Recorded information:

_____

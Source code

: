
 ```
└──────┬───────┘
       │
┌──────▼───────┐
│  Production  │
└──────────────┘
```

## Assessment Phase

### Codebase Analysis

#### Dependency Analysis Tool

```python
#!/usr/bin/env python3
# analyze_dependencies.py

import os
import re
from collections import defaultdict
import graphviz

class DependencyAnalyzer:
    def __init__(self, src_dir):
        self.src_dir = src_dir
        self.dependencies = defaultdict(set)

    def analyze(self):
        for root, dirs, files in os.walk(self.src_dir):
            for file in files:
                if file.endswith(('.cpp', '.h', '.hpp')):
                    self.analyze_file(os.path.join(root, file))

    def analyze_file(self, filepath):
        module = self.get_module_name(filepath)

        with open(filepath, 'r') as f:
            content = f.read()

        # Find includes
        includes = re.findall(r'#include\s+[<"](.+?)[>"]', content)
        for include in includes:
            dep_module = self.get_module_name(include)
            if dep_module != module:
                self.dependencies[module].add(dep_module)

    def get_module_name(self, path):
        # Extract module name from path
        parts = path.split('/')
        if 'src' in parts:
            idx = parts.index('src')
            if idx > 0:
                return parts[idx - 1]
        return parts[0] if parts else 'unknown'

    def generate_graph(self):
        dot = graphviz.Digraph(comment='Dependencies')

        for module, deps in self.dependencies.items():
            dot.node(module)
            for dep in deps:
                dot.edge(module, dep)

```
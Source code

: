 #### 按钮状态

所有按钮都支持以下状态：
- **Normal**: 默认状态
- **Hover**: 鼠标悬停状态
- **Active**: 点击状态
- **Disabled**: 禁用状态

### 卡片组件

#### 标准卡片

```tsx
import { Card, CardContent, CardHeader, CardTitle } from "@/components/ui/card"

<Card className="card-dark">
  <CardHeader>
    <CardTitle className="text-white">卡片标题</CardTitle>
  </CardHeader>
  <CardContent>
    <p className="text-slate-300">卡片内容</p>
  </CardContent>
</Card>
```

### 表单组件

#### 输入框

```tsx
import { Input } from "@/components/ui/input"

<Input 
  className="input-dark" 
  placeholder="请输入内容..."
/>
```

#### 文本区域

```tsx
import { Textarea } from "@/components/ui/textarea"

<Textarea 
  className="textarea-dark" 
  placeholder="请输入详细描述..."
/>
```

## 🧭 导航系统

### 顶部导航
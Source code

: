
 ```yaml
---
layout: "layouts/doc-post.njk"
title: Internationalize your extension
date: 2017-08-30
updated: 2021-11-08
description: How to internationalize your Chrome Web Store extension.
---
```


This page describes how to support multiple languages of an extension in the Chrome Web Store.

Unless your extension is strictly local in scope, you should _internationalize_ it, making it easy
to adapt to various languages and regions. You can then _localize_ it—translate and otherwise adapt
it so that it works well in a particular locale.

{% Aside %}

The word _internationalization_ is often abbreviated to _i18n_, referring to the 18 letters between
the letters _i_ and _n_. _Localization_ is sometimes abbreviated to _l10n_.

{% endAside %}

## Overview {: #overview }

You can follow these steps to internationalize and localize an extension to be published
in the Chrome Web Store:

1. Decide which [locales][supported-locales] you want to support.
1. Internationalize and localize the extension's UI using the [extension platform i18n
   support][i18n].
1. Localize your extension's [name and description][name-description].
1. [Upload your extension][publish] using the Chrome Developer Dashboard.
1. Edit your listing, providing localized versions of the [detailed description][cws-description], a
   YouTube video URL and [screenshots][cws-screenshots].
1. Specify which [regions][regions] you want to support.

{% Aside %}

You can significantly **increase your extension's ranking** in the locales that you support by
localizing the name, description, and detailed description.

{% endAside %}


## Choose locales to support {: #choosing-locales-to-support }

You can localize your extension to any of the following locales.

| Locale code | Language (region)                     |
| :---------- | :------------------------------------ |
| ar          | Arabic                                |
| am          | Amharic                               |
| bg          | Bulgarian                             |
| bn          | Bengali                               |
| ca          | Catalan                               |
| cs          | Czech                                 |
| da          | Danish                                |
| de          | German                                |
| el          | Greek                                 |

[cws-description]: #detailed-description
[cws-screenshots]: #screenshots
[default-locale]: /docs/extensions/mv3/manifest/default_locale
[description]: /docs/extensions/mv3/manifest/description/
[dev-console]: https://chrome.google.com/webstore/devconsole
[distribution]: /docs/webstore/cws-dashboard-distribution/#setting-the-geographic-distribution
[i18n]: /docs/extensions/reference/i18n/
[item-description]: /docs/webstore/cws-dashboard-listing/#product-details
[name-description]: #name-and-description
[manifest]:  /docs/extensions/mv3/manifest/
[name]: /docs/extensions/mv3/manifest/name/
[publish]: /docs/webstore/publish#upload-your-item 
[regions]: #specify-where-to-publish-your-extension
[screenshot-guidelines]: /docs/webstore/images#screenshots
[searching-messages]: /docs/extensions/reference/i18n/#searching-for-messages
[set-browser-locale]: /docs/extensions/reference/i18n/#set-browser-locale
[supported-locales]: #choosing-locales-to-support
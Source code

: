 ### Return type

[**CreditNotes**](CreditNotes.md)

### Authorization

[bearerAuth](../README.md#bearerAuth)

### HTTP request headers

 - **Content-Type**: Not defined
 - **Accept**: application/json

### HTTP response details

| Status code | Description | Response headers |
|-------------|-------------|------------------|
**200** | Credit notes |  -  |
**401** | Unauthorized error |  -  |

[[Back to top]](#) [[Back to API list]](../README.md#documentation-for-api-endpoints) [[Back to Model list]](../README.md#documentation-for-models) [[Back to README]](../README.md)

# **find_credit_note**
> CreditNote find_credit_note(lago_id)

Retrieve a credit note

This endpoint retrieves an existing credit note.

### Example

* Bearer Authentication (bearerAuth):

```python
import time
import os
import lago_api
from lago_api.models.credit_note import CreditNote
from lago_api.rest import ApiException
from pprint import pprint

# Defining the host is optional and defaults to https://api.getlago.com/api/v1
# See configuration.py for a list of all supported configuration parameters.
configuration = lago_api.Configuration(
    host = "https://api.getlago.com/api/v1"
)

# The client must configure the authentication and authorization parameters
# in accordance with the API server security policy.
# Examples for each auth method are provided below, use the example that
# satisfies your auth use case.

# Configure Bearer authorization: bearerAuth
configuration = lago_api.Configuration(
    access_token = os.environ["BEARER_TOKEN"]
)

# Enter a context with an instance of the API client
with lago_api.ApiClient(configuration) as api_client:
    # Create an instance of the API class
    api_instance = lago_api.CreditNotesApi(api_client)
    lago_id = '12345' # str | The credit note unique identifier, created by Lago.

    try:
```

_____

Exercise description: The answer should be the entries, given again without a single difference.

Exercise solution:
Source code

:
 ```
└──────┬───────┘
       │
┌──────▼───────┐
│  Production  │
└──────────────┘
```

## Assessment Phase

### Codebase Analysis

#### Dependency Analysis Tool

```python
#!/usr/bin/env python3
# analyze_dependencies.py

import os
import re
from collections import defaultdict
import graphviz

class DependencyAnalyzer:
    def __init__(self, src_dir):
        self.src_dir = src_dir
        self.dependencies = defaultdict(set)

    def analyze(self):
        for root, dirs, files in os.walk(self.src_dir):
            for file in files:
                if file.endswith(('.cpp', '.h', '.hpp')):
                    self.analyze_file(os.path.join(root, file))

    def analyze_file(self, filepath):
        module = self.get_module_name(filepath)

        with open(filepath, 'r') as f:
            content = f.read()

        # Find includes
        includes = re.findall(r'#include\s+[<"](.+?)[>"]', content)
        for include in includes:
            dep_module = self.get_module_name(include)
            if dep_module != module:
                self.dependencies[module].add(dep_module)

    def get_module_name(self, path):
        # Extract module name from path
        parts = path.split('/')
        if 'src' in parts:
            idx = parts.index('src')
            if idx > 0:
                return parts[idx - 1]
        return parts[0] if parts else 'unknown'

    def generate_graph(self):
        dot = graphviz.Digraph(comment='Dependencies')

        for module, deps in self.dependencies.items():
            dot.node(module)
            for dep in deps:
                dot.edge(module, dep)

```
Source code

: #### 按钮状态

所有按钮都支持以下状态：
- **Normal**: 默认状态
- **Hover**: 鼠标悬停状态
- **Active**: 点击状态
- **Disabled**: 禁用状态

### 卡片组件

#### 标准卡片

```tsx
import { Card, CardContent, CardHeader, CardTitle } from "@/components/ui/card"

<Card className="card-dark">
  <CardHeader>
    <CardTitle className="text-white">卡片标题</CardTitle>
  </CardHeader>
  <CardContent>
    <p className="text-slate-300">卡片内容</p>
  </CardContent>
</Card>
```

### 表单组件

#### 输入框

```tsx
import { Input } from "@/components/ui/input"

<Input 
  className="input-dark" 
  placeholder="请输入内容..."
/>
```

#### 文本区域

```tsx
import { Textarea } from "@/components/ui/textarea"

<Textarea 
  className="textarea-dark" 
  placeholder="请输入详细描述..."
/>
```

## 🧭 导航系统

### 顶部导航
Source code

:
 ```yaml
---
layout: "layouts/doc-post.njk"
title: Internationalize your extension
date: 2017-08-30
updated: 2021-11-08
description: How to internationalize your Chrome Web Store extension.
---
```


This page describes how to support multiple languages of an extension in the Chrome Web Store.

Unless your extension is strictly local in scope, you should _internationalize_ it, making it easy
to adapt to various languages and regions. You can then _localize_ it—translate and otherwise adapt
it so that it works well in a particular locale.

{% Aside %}

The word _internationalization_ is often abbreviated to _i18n_, referring to the 18 letters between
the letters _i_ and _n_. _Localization_ is sometimes abbreviated to _l10n_.

{% endAside %}

## Overview {: #overview }

You can follow these steps to internationalize and localize an extension to be published
in the Chrome Web Store:

1. Decide which [locales][supported-locales] you want to support.
1. Internationalize and localize the extension's UI using the [extension platform i18n
   support][i18n].
1. Localize your extension's [name and description][name-description].
1. [Upload your extension][publish] using the Chrome Developer Dashboard.
1. Edit your listing, providing localized versions of the [detailed description][cws-description], a
   YouTube video URL and [screenshots][cws-screenshots].
1. Specify which [regions][regions] you want to support.

{% Aside %}

You can significantly **increase your extension's ranking** in the locales that you support by
localizing the name, description, and detailed description.

{% endAside %}


## Choose locales to support {: #choosing-locales-to-support }

You can localize your extension to any of the following locales.

| Locale code | Language (region)                     |
| :---------- | :------------------------------------ |
| ar          | Arabic                                |
| am          | Amharic                               |
| bg          | Bulgarian                             |
| bn          | Bengali                               |
| ca          | Catalan                               |
| cs          | Czech                                 |
| da          | Danish                                |
| de          | German                                |
| el          | Greek                                 |

[cws-description]: #detailed-description
[cws-screenshots]: #screenshots
[default-locale]: /docs/extensions/mv3/manifest/default_locale
[description]: /docs/extensions/mv3/manifest/description/
[dev-console]: https://chrome.google.com/webstore/devconsole
[distribution]: /docs/webstore/cws-dashboard-distribution/#setting-the-geographic-distribution
[i18n]: /docs/extensions/reference/i18n/
[item-description]: /docs/webstore/cws-dashboard-listing/#product-details
[name-description]: #name-and-description
[manifest]:  /docs/extensions/mv3/manifest/
[name]: /docs/extensions/mv3/manifest/name/
[publish]: /docs/webstore/publish#upload-your-item 
[regions]: #specify-where-to-publish-your-extension
[screenshot-guidelines]: /docs/webstore/images#screenshots
[searching-messages]: /docs/extensions/reference/i18n/#searching-for-messages
[set-browser-locale]: /docs/extensions/reference/i18n/#set-browser-locale
[supported-locales]: #choosing-locales-to-support
Source code

: ### Return type

[**CreditNotes**](CreditNotes.md)

### Authorization

[bearerAuth](../README.md#bearerAuth)

### HTTP request headers

 - **Content-Type**: Not defined
 - **Accept**: application/json

### HTTP response details

| Status code | Description | Response headers |
|-------------|-------------|------------------|
**200** | Credit notes |  -  |
**401** | Unauthorized error |  -  |

[[Back to top]](#) [[Back to API list]](../README.md#documentation-for-api-endpoints) [[Back to Model list]](../README.md#documentation-for-models) [[Back to README]](../README.md)

# **find_credit_note**
> CreditNote find_credit_note(lago_id)

Retrieve a credit note

This endpoint retrieves an existing credit note.

### Example

* Bearer Authentication (bearerAuth):

```python
import time
import os
import lago_api
from lago_api.models.credit_note import CreditNote
from lago_api.rest import ApiException
from pprint import pprint

# Defining the host is optional and defaults to https://api.getlago.com/api/v1
# See configuration.py for a list of all supported configuration parameters.
configuration = lago_api.Configuration(
    host = "https://api.getlago.com/api/v1"
)

# The client must configure the authentication and authorization parameters
# in accordance with the API server security policy.
# Examples for each auth method are provided below, use the example that
# satisfies your auth use case.

# Configure Bearer authorization: bearerAuth
configuration = lago_api.Configuration(
    access_token = os.environ["BEARER_TOKEN"]
)

# Enter a context with an instance of the API client
with lago_api.ApiClient(configuration) as api_client:
    # Create an instance of the API class
    api_instance = lago_api.CreditNotesApi(api_client)
    lago_id = '12345' # str | The credit note unique identifier, created by Lago.

    try:
```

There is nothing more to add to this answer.